A bit more class, please

First I must begin by apologizing to my son. I’m sorry, you may not like this piece but it is my opinion based on my personal taste and 33 years working in advertising.  To all who may or may not like what I say, please don’t hold it against my son who has absolutely no control over his mother. Blame me. This is my opinion.

 My son sent text inviting me to the PhilPop. I didn’t know what PhilPop was but I knew he and his partner, Jeff Arcilla, had written a song and it had made it to the final 12.  Maybe that was the PhilPop. The event was at the Meralco Theater.  He told me the show would start promptly at 6 p.m. I got there by 5:45 p.m., just when the big drops of rain began to fall and it fell harder and harder and tied up traffic in massive knots, which delayed the beginning of the show.

 I saw Leslie and Menchie Abelardo, two of my writing students, talked until the doors opened and we were allowed to enter. That was around 6:30 p.m. We had different tickets so we had to part and I sat alone in my row for a while, a reward for being on time. Dingdong Avanzado was stuck in traffic and he was part of the opening number so the show began at almost 8 p.m. By then we had watched all the videos of the 12 finalists and could have gone home.
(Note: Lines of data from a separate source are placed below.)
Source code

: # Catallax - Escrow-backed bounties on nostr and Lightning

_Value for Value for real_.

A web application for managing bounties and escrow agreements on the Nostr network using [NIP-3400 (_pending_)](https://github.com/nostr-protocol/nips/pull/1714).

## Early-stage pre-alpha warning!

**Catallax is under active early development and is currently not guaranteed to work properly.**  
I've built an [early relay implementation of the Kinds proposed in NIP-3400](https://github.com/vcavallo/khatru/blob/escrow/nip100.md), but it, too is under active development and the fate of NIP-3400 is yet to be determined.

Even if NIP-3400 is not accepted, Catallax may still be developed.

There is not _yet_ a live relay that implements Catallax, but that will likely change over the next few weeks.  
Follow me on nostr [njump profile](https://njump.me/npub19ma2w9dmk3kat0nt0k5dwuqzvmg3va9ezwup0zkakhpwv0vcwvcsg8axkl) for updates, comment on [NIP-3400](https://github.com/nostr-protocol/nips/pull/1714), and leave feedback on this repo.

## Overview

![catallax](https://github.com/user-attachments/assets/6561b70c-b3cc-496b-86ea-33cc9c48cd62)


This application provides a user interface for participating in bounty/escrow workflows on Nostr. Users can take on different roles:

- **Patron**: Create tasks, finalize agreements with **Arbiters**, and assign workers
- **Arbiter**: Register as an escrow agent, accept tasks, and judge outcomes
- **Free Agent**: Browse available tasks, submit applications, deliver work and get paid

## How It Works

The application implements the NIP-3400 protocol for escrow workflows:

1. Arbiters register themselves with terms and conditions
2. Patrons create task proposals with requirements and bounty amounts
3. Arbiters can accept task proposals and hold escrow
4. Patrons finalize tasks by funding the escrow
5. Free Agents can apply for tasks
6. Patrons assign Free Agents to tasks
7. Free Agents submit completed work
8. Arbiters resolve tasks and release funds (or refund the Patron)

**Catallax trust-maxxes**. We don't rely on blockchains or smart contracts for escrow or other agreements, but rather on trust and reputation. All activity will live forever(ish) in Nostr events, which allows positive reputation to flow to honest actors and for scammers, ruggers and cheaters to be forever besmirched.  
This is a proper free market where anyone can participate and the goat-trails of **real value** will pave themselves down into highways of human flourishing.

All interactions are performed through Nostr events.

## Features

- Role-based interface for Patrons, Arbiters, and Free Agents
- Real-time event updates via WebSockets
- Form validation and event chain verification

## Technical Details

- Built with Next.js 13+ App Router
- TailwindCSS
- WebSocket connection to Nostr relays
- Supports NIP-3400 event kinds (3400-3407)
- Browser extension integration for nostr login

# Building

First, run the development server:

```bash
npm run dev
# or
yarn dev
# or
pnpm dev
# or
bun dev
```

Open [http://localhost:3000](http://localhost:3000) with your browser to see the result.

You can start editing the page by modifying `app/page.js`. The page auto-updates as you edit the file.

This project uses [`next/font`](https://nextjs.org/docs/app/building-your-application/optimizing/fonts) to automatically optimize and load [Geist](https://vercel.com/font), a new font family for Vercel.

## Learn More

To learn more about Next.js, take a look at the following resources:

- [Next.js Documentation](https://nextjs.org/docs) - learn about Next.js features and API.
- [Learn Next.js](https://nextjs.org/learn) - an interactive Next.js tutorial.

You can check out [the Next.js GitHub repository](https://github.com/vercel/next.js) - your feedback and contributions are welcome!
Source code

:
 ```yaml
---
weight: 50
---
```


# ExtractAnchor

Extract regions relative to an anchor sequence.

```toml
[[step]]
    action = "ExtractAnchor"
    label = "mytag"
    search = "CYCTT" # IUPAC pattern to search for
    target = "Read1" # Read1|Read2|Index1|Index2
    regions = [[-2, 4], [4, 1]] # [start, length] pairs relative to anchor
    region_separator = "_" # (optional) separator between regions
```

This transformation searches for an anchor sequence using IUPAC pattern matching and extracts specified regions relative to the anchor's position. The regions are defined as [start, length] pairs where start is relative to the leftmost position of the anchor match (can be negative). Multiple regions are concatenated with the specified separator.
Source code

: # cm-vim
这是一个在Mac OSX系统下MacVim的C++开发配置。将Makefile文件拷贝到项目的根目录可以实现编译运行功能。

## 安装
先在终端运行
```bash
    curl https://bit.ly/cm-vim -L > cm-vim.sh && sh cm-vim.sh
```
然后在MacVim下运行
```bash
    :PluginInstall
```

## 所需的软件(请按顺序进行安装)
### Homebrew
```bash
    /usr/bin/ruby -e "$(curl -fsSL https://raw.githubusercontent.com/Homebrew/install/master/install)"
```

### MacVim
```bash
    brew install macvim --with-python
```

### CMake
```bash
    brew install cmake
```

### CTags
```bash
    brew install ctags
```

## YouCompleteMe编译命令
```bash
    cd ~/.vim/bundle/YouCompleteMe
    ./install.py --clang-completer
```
 The opening number reminded me of my younger days. It was VST & Company medley and we had used them for Coke launches when I was in my middle-30s and they were going out of fashion. The laser lights and the dancing reminded me of an opening in the Ad Congress in Baguio in the ‘80s.  Twenty-five years have passed and nothing much has changed.
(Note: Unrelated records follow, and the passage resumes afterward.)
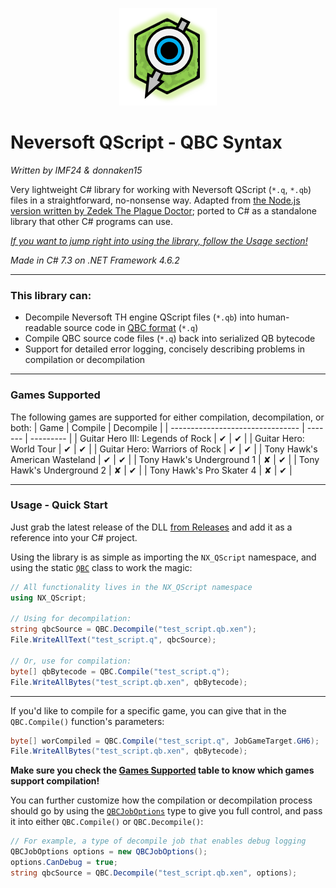 ﻿<div align="center">

![](./Assets/th_nx_qscript.png)

</div>

# Neversoft QScript - QBC Syntax
*Written by IMF24 & donnaken15*

Very lightweight C# library for working with Neversoft QScript (`*.q`, `*.qb`) files in a straightforward, no-nonsense way. Adapted from [the Node.js version written by Zedek The Plague Doctor](https://gitgud.io/fretworks/nodeqbc); ported to C# as a standalone library that other C# programs can use.

[*If you want to jump right into using the library, follow the Usage section!*](#usage---quick-start)

*Made in C# 7.3 on .NET Framework 4.6.2*

------------------

### This library can:
- Decompile Neversoft TH engine QScript files (`*.qb`) into human-readable source code in [QBC format](https://gitgud.io/fretworks/nodeqbc) (`*.q`)
- Compile QBC source code files (`*.q`) back into serialized QB bytecode
- Support for detailed error logging, concisely describing problems in compilation or decompilation

------------------

### Games Supported
The following games are supported for either compilation, decompilation, or both:
| Game                             | Compile | Decompile |
| -------------------------------- | ------- | --------- |
| Guitar Hero III: Legends of Rock |    ✔    |     ✔    |
| Guitar Hero: World Tour          |    ✔    |     ✔    |
| Guitar Hero: Warriors of Rock    |    ✔    |     ✔    |
| Tony Hawk's American Wasteland   |    ✔    |     ✔    |
| Tony Hawk's Underground 1        |    ✘    |     ✔    |
| Tony Hawk's Underground 2        |    ✘    |     ✔    |
| Tony Hawk's Pro Skater 4         |    ✘    |     ✔    |

------------------

### Usage - Quick Start
Just grab the latest release of the DLL [from Releases](https://github.com/IMF24/NX-QScript/releases/latest) and add it as a reference into your C# project.

Using the library is as simple as importing the `NX_QScript` namespace, and using the static [`QBC`](./QBC.cs) class to work the magic:
```cs
// All functionality lives in the NX_QScript namespace
using NX_QScript;

// Using for decompilation:
string qbcSource = QBC.Decompile("test_script.qb.xen");
File.WriteAllText("test_script.q", qbcSource);

// Or, use for compilation:
byte[] qbBytecode = QBC.Compile("test_script.q");
File.WriteAllBytes("test_script.qb.xen", qbBytecode);
```

------------------

If you'd like to compile for a specific game, you can give that in the `QBC.Compile()` function's parameters:
```cs
byte[] worCompiled = QBC.Compile("test_script.q", JobGameTarget.GH6);
File.WriteAllBytes("test_script.qb.xen", qbBytecode);
```
**Make sure you check the [Games Supported](#games-supported) table to know which games support compilation!**

You can further customize how the compilation or decompilation process should go by using the [`QBCJobOptions`](./Internal/JobOptions.cs) type to give you full control, and pass it into either `QBC.Compile()` or `QBC.Decompile()`:
```cs
// For example, a type of decompile job that enables debug logging 
QBCJobOptions options = new QBCJobOptions();
options.CanDebug = true;
string qbcSource = QBC.Decompile("test_script.qb.xen", options);
```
 The program finally began with almost everyone singing sounding like screaming.  I’ll tell you what I liked.  I liked Kilig, the video, sang by an unhappy housewife whose sloppily dressed husband with a big stomach, uncombed hair, long shorts and a sando, stood indifferently in the background.  This is my interpretation — she laments that romance (kilig) has gone out of her marriage and how she misses it but once in a rare while it surfaces.  The song was real,  exactly  like life.  Ask anybody who has been married more than seven years.  Sometimes you would rather eat chicharon or lechon than be with your mate. That was a good song. It deserved to win. Did it? No.

 I also liked For the Rest of My Life, which was a ballad similar to but not close to the styles of Frank Sinatra, Jack jones, Andy Williams, crooners close to my teetering old heart but they sang the finest ballads and in my book they will never die.  It is a sweet song written for the songwriter’s wife where he says he will love her forever.  Maybe they have been married less than two years.  I liked that song and the way it was sung.  Really reminded me of when love songs were sang not shouted.

Then I also liked Paratingin Mo Na Siya, a song sung by a young man asking the Lord to please send him the girl of his dreams already. I saw myself singing that song, making that plea and the Lord answering my prayers by sending me a tall immensely intelligent man with a terrific sense of humor on a cloud entering through my 20th floor window to keep me company. This made me want to burst into giggles but I controlled myself.  The people around me will never understand.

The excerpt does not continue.